If you're not familiar with the concept of the The Filter Bubble, check out this infographic we put out a few days ago about how it applies to search engines.

Currently, much of the debate seems to be whether segregating results based on personal information is good or not. I think that is the wrong debate and a false dichotomy. It can be good, e.g. isolating movie listings based on your zip code. And it can be bad, e.g. limiting the display of certain political viewpoints based on your search and click history. 

From my perspective, the real debate is over a) which personal signals should be used; b) what controls should we (as users) have over how our personal signals are used; and c) how results that arise from the use of our personal signals should be presented. Personal signals are fundamentally different than other signals because as soon as you introduce them different people start getting different results. 

The central point of the Filter Bubble argument is that showing different people different results has consequences. By definition, you are segregating, grouping and then promoting results based on personal information, which necessitates less diversity in the result set since other results have to get demoted in the process. Of course you can introduce counter-measures to increase diversity, but that is just mitigating the degree to which it is happening. Consequences that follow from less diversity are things like increasing partisanship and decreasing exposure to alternative viewpoints. 

My view is that when it comes to search engines in particular, the use of personal information should be as explicit and transparent as possible, with active user involvement in creating their profiles and fine-grained control over how they are used.  Personalization is not a black and white feature. It doesn't have to be on or off. It isn't even one-dimensional.  At a minimum users should know which factors are being used and at best they should be able to choose which factors are being used, to what degree and in what contexts.

If you do not do that, and instead rely on implicit inference from passive data collection (searches, clicks, etc.), then the search engine is just left to "guess" at your personal profile. And that's why the examples from The Filter Bubble seem creepy to a lot of people. It seems like the search engine algorithm has inferred political affiliation, job, etc. without being explicitly told by the user.

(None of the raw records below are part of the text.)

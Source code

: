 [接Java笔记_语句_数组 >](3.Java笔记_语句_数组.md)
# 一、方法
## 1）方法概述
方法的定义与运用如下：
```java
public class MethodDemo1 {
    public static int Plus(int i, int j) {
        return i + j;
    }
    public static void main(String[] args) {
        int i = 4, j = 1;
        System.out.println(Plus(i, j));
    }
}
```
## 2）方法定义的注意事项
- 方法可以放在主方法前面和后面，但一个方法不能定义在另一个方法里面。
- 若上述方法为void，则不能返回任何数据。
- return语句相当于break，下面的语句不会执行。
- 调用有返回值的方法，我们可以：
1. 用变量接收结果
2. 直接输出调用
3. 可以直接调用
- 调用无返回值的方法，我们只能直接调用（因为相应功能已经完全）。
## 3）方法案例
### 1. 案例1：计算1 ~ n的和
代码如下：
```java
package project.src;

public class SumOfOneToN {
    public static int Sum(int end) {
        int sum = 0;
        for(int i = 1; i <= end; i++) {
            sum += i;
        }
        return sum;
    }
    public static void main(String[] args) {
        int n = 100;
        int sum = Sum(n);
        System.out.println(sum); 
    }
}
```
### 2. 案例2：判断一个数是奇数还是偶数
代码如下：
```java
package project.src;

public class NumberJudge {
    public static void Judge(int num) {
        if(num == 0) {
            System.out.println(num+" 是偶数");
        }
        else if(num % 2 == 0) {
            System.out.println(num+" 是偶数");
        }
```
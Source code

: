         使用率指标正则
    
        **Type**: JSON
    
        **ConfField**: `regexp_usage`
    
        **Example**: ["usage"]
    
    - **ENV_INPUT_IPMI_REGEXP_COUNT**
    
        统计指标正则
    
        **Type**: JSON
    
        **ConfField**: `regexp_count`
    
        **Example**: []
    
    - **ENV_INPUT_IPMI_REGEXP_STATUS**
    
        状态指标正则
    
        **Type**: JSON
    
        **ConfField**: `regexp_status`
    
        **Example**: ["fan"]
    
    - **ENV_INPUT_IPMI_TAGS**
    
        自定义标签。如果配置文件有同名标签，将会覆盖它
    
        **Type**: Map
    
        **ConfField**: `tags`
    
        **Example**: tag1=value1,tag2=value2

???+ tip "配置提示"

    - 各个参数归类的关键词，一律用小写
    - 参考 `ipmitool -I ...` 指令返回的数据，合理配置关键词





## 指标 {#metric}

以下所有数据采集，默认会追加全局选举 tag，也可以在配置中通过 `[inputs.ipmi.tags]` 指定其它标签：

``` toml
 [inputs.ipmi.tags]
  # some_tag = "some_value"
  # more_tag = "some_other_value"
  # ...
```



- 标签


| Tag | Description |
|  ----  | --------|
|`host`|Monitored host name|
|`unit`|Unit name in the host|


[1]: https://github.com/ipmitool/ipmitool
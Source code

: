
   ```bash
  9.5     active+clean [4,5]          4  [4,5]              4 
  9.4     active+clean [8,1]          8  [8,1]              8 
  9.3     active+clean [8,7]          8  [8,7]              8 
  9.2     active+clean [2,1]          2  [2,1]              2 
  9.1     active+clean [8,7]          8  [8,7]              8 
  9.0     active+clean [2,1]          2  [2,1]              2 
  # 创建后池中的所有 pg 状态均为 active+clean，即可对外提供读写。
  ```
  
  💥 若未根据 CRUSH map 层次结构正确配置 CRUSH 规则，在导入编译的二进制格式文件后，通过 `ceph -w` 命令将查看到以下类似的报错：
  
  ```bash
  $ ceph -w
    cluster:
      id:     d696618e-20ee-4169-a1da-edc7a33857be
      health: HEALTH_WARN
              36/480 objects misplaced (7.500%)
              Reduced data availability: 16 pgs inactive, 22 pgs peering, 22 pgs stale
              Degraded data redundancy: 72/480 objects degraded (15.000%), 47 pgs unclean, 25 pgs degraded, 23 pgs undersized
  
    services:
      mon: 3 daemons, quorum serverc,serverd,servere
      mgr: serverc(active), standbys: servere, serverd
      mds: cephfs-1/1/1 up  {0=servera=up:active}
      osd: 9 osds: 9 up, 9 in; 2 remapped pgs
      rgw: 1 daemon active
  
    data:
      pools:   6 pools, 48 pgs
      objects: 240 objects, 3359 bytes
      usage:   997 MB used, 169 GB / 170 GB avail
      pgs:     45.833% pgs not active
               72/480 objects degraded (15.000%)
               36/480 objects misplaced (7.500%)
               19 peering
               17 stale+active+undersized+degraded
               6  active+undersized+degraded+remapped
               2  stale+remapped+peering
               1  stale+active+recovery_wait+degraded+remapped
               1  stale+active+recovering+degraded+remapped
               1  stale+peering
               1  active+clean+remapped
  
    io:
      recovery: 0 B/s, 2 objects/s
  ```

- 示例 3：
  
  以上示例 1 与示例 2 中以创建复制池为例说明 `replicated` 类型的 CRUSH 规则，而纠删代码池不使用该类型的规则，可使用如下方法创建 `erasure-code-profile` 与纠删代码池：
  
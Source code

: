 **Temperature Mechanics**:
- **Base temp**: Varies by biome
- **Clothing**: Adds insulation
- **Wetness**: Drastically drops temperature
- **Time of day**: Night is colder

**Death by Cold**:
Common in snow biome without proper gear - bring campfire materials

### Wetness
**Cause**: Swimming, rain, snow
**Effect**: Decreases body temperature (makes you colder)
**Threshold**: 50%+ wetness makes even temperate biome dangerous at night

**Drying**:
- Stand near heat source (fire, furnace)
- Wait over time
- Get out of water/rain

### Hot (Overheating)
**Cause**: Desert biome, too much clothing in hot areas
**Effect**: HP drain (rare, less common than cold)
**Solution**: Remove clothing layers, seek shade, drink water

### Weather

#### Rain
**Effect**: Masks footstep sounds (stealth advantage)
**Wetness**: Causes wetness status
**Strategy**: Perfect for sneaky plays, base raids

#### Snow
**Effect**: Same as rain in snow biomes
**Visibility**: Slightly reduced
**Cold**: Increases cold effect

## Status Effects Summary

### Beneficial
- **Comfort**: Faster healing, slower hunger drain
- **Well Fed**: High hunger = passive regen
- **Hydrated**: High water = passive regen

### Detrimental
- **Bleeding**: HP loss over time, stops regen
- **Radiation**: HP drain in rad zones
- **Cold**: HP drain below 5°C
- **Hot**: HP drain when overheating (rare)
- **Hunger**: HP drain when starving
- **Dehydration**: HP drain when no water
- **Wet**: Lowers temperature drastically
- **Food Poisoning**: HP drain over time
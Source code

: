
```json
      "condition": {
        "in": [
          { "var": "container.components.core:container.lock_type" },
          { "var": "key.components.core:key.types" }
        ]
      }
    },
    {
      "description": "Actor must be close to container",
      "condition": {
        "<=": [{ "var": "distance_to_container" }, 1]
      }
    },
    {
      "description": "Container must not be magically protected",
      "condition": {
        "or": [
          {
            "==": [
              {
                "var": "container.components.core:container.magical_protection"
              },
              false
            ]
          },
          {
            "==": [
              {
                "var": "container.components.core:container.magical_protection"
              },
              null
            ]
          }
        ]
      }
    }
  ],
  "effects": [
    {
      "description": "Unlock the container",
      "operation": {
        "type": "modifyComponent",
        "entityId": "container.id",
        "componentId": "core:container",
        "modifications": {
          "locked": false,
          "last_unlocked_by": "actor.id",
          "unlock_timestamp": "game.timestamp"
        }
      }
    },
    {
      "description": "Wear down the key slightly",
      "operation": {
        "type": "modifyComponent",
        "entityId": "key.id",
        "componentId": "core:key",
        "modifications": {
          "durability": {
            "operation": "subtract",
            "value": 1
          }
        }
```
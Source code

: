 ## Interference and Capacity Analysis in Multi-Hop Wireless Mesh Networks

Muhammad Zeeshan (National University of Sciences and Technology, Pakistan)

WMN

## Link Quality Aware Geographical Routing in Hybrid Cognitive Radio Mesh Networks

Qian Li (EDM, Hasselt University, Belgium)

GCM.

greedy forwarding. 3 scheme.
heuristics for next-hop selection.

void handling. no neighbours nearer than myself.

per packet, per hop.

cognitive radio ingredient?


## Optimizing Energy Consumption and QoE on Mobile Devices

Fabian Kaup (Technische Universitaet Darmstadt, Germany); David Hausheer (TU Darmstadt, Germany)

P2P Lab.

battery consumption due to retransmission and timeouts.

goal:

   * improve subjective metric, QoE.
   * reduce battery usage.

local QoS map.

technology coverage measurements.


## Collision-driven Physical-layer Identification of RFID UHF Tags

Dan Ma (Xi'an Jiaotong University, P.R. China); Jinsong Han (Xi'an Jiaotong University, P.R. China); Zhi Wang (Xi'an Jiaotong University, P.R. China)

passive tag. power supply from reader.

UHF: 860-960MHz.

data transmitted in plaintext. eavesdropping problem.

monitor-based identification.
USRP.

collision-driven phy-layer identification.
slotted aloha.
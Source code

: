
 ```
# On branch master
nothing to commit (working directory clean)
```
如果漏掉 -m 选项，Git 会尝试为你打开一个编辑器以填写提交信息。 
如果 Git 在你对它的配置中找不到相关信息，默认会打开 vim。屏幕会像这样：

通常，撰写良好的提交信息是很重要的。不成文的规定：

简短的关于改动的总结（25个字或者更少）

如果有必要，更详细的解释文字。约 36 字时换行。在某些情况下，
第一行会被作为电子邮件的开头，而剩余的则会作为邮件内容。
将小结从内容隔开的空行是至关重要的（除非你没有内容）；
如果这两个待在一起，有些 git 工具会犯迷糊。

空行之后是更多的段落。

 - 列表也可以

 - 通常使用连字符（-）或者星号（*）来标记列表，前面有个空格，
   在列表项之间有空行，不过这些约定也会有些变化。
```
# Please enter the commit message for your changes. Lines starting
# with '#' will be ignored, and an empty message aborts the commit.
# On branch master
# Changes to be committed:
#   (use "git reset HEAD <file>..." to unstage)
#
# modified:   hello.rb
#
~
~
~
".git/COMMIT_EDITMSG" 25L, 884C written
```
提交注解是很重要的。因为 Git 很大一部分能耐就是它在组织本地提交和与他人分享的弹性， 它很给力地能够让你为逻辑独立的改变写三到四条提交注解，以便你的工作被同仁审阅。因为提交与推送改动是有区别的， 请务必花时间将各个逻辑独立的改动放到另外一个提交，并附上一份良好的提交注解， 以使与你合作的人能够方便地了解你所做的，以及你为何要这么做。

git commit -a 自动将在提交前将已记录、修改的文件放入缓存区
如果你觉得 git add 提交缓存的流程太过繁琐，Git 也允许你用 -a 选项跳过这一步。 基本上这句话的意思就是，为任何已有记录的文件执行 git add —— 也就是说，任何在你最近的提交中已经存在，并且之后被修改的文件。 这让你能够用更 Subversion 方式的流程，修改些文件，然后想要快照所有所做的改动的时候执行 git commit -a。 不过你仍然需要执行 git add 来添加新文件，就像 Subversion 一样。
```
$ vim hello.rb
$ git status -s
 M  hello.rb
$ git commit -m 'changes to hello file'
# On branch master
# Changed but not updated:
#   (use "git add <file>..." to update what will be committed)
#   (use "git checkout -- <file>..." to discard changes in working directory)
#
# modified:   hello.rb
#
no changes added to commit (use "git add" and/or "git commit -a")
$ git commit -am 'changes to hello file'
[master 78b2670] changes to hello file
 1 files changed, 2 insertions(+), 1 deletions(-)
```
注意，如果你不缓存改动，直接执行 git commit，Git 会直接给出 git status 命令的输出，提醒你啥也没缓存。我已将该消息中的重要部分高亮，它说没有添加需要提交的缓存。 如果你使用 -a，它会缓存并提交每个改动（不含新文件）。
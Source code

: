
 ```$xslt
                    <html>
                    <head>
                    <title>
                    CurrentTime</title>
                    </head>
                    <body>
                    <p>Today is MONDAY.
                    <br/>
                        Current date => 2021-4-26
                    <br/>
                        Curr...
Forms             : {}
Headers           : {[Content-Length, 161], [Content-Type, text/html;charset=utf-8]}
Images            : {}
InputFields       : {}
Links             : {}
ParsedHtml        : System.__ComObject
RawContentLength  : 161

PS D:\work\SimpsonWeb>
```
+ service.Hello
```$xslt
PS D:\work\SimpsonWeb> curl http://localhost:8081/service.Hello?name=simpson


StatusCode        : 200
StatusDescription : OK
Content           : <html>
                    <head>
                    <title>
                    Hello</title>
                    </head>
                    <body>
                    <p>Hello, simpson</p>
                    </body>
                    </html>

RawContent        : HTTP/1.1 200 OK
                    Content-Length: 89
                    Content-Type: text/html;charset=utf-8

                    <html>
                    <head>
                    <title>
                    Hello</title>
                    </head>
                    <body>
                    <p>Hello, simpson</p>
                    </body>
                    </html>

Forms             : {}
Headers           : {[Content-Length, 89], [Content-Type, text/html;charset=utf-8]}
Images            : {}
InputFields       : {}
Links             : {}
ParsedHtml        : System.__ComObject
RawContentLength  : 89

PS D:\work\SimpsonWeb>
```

This is not a conspiracy to segregate people and I'm the farthest from a conspiracy theorist you'll probably find. It's just a natural consequence of algorithms that cluster people. 

The questions then become 1) are they clustering me correctly; and 2) even if they are, do I want the fact that I belong to this cluster to influence my results for this particular search or type of search?

Some people may want restaurant recommendations based on the implicit guess of their race and income class. Whether you care about that sort of thing largely determines where you come down on the debate. If you don't care at all, then you probably don't care if you ever know that your results are different from other people and how they differ based on your personal information. 

On the other hand, if you do care, then you might want to know how and why a result based on your personal information got in front of you. You might also want to have much more fine-grained control over how particular personal signals are used (akin to privacy settings).

In other words, some people prefer to self-segregate and are interested in any and all forms of "personalization." And some people would prefer that segregation should not occur without explicit user choice.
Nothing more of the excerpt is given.